# Dataset excerpts
[Start of section]
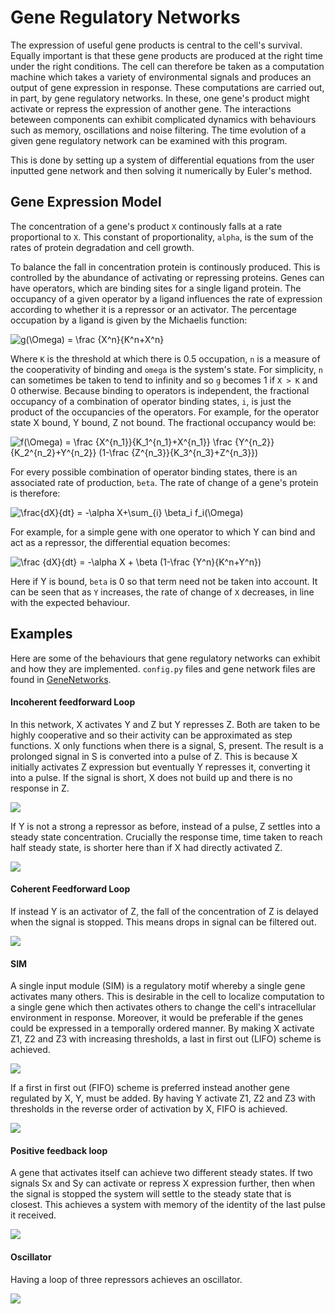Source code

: # Gene Regulatory Networks

The expression of useful gene products is central to the cell's survival. Equally important is that these gene products are produced at the right time under the right conditions. The cell can therefore be taken as a computation machine which takes a variety of environmental signals and produces an output of gene expression in response. These computations are carried out, in part, by gene regulatory networks. In these, one gene's product might activate or repress the expression of another gene. The interactions beteween components can exhibit complicated dynamics with behaviours such as memory, oscillations and noise filtering. The time evolution of a given gene regulatory network can be examined with this program.

This is done by setting up a system of differential equations from the user inputted gene network and then solving it numerically by Euler's method.

## Gene Expression Model

The concentration of a gene's product `X` continously falls at a rate proportional to `X`. This constant of proportionality, `alpha`, is the sum of the rates of protein degradation and cell growth. 

To balance the fall in concentration protein is continously produced. This is controlled by the abundance of activating or repressing proteins. Genes can have operators, which are binding sites for a single ligand protein. The occupancy of a given operator by a ligand influences the rate of expression according to whether it is a repressor or an activator. The percentage occupation by a ligand is given by the Michaelis function:

![g(\Omega) = \frac {X^n}{K^n+X^n}](https://render.githubusercontent.com/render/math?math=g(%5COmega)%20%3D%20%5Cfrac%20%7BX%5En%7D%7BK%5En%2BX%5En%7D)

Where `K` is the threshold at which there is 0.5 occupation, `n` is a measure of the cooperativity of binding and `omega` is the system's state. For simplicity, `n` can sometimes be taken to tend to infinity and so `g` becomes 1 if `X > K` and 0 otherwise. Because binding to operators is independent, the fractional occupancy of a combination of operator binding states, `i`, is just the product of the occupancies of the operators. For example, for the operator state X bound, Y bound, Z not bound. The fractional occupancy would be:

![f(\Omega) = \frac {X^{n_1}}{K_1^{n_1}+X^{n_1}} \frac {Y^{n_2}}{K_2^{n_2}+Y^{n_2}} (1-\frac {Z^{n_3}}{K_3^{n_3}+Z^{n_3}})](https://render.githubusercontent.com/render/math?math=f(%5COmega)%20%3D%20%5Cfrac%20%7BX%5E%7Bn_1%7D%7D%7BK_1%5E%7Bn_1%7D%2BX%5E%7Bn_1%7D%7D%20%5Cfrac%20%7BY%5E%7Bn_2%7D%7D%7BK_2%5E%7Bn_2%7D%2BY%5E%7Bn_2%7D%7D%20(1-%5Cfrac%20%7BZ%5E%7Bn_3%7D%7D%7BK_3%5E%7Bn_3%7D%2BZ%5E%7Bn_3%7D%7D))

For every possible combination of operator binding states, there is an associated rate of production, `beta`. The rate of change of a gene's protein is therefore:

![\frac{dX}{dt} = -\alpha X+\sum_{i} \beta_i f_i(\Omega)](https://render.githubusercontent.com/render/math?math=%5Cfrac%7BdX%7D%7Bdt%7D%20%3D%20-%5Calpha%20X%2B%5Csum_%7Bi%7D%20%5Cbeta_i%20f_i(%5COmega))

For example, for a simple gene with one operator to which Y can bind and act as a repressor, the differential equation becomes:

![\frac {dX}{dt} = -\alpha X + \beta (1-\frac {Y^n}{K^n+Y^n})](https://render.githubusercontent.com/render/math?math=%5Cfrac%20%7BdX%7D%7Bdt%7D%20%3D%20-%5Calpha%20X%20%2B%20%5Cbeta%20(1-%5Cfrac%20%7BY%5En%7D%7BK%5En%2BY%5En%7D))

Here if Y is bound, `beta` is 0 so that term need not be taken into account. It can be seen that as `Y` increases, the rate of change of `X` decreases, in line with the expected behaviour.

## Examples

Here are some of the behaviours that gene regulatory networks can exhibit and how they are implemented. `config.py` files and gene network files are found in [GeneNetworks](https://github.com/JBQuim/Gene-Regulatory-Networks/tree/master/GeneNetworks).

#### Incoherent feedforward Loop

In this network, X activates Y and Z but Y represses Z. Both are taken to be highly cooperative and so their activity can be approximated as step functions. X only functions when there is a signal, S, present. The result is a prolonged signal in S is converted into a pulse of Z. This is because X initially activates Z expression but eventually Y represses it, converting it into a pulse. If the signal is short, X does not build up and there is no response in Z. 
 
<img src = "GeneNetworks/NegFFL/NegFFL.png">

If Y is not a strong a repressor as before, instead of a pulse, Z settles into a steady state concentration. Crucially the response time, time taken to reach half steady state, is shorter here than if X had directly activated Z.
 
<img src = "GeneNetworks/NegFFL/NegFFLIncomplete.png">

#### Coherent Feedforward Loop

If instead Y is an activator of Z, the fall of the concentration of Z is delayed when the signal is stopped. This means drops in signal can be filtered out.

<img src = "GeneNetworks/PosFFL/PosFFL.png">

#### SIM

A single input module (SIM) is a regulatory motif whereby a single gene activates many others. This is desirable in the cell to localize computation to a single gene which then activates others to change the cell's intracellular environment in response. Moreover, it would be preferable if the genes could be expressed in a temporally ordered manner. By making X activate Z1, Z2 and Z3 with increasing thresholds, a last in first out (LIFO) scheme is achieved.

<img src = "GeneNetworks/SIM/LIFO.png">

If a first in first out (FIFO) scheme is preferred instead another gene regulated by X, Y, must be added. By having Y activate Z1, Z2 and Z3 with thresholds in the reverse order of activation by X, FIFO is achieved.

<img src = "GeneNetworks/SIM/FIFO.png">

#### Positive feedback loop

A gene that activates itself can achieve two different steady states. If two signals Sx and Sy can activate or repress X expression further, then when the signal is stopped the system will settle to the steady state that is closest. This achieves a system with memory of the identity of the last pulse it received.

<img src = "GeneNetworks/Switch/OneNode.png">

#### Oscillator

Having a loop of three repressors achieves an oscillator.

<img src = "GeneNetworks/Oscillator/clock.png">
[End of section]
# How to complete this task
Tally the lines of the material that include "FIFO". Only the total should be given.

# Answer section
2